O presidente da Ucrânia, Volodimir Zelenski, comentou brevemente neste sábado os ataques no Mar Cáspio que atingiram, segundo o mandatário, um navio de guerra russo e embarcações utilizadas para transportar carga militar ligada ao Irã.
Para o Ministério das Relações Exteriores iraniano, a declaração de Zelenski representa a admissão tácita de um ataque que “demonstra a persistência da atitude irracional e hostil do regime ucraniano em relação à República Islâmica do Irã”.
“O regime ucraniano, ao atacar um navio mercante iraniano, não apenas cometeu uma violação do direito internacional, mas também busca, de forma perigosa, semear a guerra e a insegurança”, denunciou o Ministério.
“Todas as partes preocupadas com a paz e a segurança na Europa Oriental e nas regiões vizinhas devem adotar uma postura responsável contra essa ação perigosa do regime ucraniano e exigir que ele assuma a responsabilidade por esse ato criminoso e provocador”, acrescenta o Ministério iraniano.

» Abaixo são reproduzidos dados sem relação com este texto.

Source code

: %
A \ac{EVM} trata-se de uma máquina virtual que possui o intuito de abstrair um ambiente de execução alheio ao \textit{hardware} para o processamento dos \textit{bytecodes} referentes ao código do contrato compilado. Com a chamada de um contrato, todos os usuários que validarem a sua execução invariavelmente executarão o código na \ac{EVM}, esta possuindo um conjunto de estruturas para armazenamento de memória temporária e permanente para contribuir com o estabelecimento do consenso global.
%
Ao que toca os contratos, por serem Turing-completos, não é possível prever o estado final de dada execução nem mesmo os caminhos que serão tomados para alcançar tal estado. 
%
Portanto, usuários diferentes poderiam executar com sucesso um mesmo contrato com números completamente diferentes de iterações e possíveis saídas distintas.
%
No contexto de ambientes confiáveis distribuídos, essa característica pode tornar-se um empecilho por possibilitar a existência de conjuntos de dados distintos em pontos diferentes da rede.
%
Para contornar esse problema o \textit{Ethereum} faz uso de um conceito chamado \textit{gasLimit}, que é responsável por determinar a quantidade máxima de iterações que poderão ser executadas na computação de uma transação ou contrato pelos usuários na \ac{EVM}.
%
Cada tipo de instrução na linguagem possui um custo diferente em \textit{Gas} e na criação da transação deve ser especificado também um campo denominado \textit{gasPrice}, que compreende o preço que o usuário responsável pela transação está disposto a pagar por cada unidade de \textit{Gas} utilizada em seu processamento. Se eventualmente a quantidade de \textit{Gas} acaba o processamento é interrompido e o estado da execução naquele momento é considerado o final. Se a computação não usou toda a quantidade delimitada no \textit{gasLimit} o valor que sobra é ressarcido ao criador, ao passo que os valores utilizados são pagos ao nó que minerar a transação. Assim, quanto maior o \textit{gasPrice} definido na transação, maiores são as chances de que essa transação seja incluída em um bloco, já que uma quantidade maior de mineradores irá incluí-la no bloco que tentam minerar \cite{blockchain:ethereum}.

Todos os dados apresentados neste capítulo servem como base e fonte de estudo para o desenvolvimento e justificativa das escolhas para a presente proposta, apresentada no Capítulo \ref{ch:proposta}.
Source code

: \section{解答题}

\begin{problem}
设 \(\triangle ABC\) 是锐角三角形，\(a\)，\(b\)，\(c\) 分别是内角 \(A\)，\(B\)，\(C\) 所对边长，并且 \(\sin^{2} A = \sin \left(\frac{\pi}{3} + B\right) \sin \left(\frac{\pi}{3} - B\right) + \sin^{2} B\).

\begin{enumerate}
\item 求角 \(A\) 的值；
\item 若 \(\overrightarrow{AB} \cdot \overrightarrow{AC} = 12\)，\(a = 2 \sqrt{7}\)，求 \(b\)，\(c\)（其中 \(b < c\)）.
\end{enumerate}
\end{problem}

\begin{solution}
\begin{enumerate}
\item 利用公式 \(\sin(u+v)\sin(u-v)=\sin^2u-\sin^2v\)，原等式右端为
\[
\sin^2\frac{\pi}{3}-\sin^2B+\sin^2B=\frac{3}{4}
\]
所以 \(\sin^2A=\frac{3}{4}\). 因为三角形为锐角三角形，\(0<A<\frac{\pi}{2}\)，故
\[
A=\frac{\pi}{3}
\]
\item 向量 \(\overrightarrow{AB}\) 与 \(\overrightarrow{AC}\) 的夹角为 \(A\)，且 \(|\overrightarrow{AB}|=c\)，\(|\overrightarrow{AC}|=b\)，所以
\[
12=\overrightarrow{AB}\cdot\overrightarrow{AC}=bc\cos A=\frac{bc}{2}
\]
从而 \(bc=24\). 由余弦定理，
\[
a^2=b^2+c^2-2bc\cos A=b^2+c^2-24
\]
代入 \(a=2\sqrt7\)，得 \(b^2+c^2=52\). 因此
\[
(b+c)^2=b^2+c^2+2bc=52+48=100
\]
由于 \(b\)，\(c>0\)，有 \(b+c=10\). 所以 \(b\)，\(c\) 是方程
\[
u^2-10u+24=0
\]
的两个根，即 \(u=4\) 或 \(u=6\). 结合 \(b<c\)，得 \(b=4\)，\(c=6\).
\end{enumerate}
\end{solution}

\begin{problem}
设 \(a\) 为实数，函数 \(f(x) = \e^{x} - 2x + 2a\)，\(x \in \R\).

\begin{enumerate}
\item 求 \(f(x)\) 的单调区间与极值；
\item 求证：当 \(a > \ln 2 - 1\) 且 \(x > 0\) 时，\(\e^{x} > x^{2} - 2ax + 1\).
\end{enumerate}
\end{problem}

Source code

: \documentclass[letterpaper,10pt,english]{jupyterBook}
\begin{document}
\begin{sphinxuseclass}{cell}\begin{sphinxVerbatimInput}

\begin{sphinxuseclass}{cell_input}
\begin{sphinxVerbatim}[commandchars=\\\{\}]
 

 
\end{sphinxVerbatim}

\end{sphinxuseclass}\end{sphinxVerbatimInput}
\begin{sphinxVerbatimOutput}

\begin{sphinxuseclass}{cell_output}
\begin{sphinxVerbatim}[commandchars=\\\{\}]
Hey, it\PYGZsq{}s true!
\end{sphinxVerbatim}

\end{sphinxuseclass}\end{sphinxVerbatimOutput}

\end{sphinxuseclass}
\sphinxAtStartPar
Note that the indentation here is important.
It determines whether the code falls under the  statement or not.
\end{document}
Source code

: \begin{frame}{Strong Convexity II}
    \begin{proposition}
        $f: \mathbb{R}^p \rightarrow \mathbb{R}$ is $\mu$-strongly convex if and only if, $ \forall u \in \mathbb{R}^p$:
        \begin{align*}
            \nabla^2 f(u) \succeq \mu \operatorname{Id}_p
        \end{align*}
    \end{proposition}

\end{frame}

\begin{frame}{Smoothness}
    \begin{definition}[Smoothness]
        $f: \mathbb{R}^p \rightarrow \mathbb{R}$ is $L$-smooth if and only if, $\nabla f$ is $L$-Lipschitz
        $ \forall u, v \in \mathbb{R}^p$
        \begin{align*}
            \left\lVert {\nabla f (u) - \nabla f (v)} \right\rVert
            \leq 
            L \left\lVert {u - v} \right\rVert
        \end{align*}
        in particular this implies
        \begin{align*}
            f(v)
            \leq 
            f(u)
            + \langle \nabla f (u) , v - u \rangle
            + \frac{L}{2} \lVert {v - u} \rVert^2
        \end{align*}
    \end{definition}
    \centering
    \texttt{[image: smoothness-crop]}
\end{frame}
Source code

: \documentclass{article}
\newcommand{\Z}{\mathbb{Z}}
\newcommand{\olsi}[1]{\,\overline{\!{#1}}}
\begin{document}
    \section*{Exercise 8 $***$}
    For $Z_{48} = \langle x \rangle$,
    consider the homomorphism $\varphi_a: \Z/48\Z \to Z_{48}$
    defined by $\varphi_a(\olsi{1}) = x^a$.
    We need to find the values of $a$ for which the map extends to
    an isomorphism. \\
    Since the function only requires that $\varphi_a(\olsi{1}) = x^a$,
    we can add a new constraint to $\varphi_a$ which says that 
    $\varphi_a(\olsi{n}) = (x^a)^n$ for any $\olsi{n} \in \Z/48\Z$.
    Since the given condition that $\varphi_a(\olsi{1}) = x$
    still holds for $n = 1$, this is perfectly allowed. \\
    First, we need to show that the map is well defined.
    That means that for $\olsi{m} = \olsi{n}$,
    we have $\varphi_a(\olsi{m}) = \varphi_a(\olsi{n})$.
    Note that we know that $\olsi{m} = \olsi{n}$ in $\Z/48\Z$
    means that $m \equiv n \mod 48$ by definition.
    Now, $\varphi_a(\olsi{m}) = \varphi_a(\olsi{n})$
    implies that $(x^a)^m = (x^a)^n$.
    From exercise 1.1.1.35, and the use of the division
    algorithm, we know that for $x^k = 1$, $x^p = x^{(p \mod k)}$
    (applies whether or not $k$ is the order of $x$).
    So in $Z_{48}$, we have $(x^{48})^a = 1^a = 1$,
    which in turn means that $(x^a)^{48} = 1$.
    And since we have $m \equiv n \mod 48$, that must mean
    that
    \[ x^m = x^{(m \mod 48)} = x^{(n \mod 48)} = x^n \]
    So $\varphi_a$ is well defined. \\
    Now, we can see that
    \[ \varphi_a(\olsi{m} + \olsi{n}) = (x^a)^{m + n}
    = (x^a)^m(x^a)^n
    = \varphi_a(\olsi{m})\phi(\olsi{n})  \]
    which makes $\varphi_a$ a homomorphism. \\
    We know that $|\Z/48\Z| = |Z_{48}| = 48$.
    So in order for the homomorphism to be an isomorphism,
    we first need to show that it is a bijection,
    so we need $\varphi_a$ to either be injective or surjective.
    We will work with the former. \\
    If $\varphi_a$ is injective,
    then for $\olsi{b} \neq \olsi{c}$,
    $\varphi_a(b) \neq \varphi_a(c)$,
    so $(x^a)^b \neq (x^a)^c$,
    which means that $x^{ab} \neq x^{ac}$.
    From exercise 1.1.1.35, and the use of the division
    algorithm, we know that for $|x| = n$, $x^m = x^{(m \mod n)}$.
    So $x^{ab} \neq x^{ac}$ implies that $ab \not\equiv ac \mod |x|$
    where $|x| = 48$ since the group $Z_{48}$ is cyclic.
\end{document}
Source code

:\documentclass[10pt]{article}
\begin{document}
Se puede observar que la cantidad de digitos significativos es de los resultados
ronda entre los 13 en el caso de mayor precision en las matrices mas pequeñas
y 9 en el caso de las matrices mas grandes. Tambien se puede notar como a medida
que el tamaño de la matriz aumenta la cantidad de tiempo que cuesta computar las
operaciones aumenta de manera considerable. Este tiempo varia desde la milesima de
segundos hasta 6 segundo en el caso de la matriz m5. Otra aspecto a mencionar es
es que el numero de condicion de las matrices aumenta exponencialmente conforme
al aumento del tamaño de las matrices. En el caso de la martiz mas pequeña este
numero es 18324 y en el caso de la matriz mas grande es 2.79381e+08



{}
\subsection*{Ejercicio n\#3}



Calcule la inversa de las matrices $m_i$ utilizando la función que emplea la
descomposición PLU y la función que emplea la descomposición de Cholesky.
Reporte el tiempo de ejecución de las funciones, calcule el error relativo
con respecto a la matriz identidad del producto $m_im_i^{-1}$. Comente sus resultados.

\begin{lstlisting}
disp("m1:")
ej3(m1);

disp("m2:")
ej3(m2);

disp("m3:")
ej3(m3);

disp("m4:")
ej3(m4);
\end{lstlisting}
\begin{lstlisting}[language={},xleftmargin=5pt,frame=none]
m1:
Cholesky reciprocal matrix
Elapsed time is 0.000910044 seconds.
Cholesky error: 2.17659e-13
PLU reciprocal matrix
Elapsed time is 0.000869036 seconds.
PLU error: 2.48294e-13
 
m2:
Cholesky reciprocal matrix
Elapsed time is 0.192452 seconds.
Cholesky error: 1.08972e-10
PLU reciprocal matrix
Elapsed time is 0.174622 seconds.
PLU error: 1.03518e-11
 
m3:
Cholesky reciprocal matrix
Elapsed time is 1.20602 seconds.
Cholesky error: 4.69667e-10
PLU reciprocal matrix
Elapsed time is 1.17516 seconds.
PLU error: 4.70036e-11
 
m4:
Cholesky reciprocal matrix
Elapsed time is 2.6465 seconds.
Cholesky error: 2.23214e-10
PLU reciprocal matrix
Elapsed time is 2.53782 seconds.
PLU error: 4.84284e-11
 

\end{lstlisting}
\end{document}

Teerã adverte ainda que não hesitará “em defender seus interesses nacionais e sua segurança, de acordo com os princípios e normas fundamentais do direito internacional, especialmente o princípio da legítima defesa”, antes de apontar diretamente Zelenski como o principal responsável pelo ocorrido.
“Obviamente, a responsabilidade pelas consequências do aventurismo do chefe do regime ucraniano recairá sobre esse regime e seus partidários e instigadores”, concluiu o comunicado, que marca o início da resposta diplomática iraniana.
Pouco depois, o ministro das Relações Exteriores da República Islâmica, Abbas Araqchi, entrou em contato com a chefe da diplomacia da União Europeia, Kaja Kallas, a quem solicitou uma “resposta contundente” diante do ocorrido e recomendou a adoção de “iniciativas diplomáticas para gerenciar as tensões” decorrentes da guerra no Irã, de modo que não se estendam a outros conflitos.
O Ministério das Relações Exteriores iraniano, ao mesmo tempo, convocou o encarregado de negócios da Ucrânia em Teerã, “a quem foi transmitido o enérgico protesto do Irã contra essa ação hostil e criminosa”.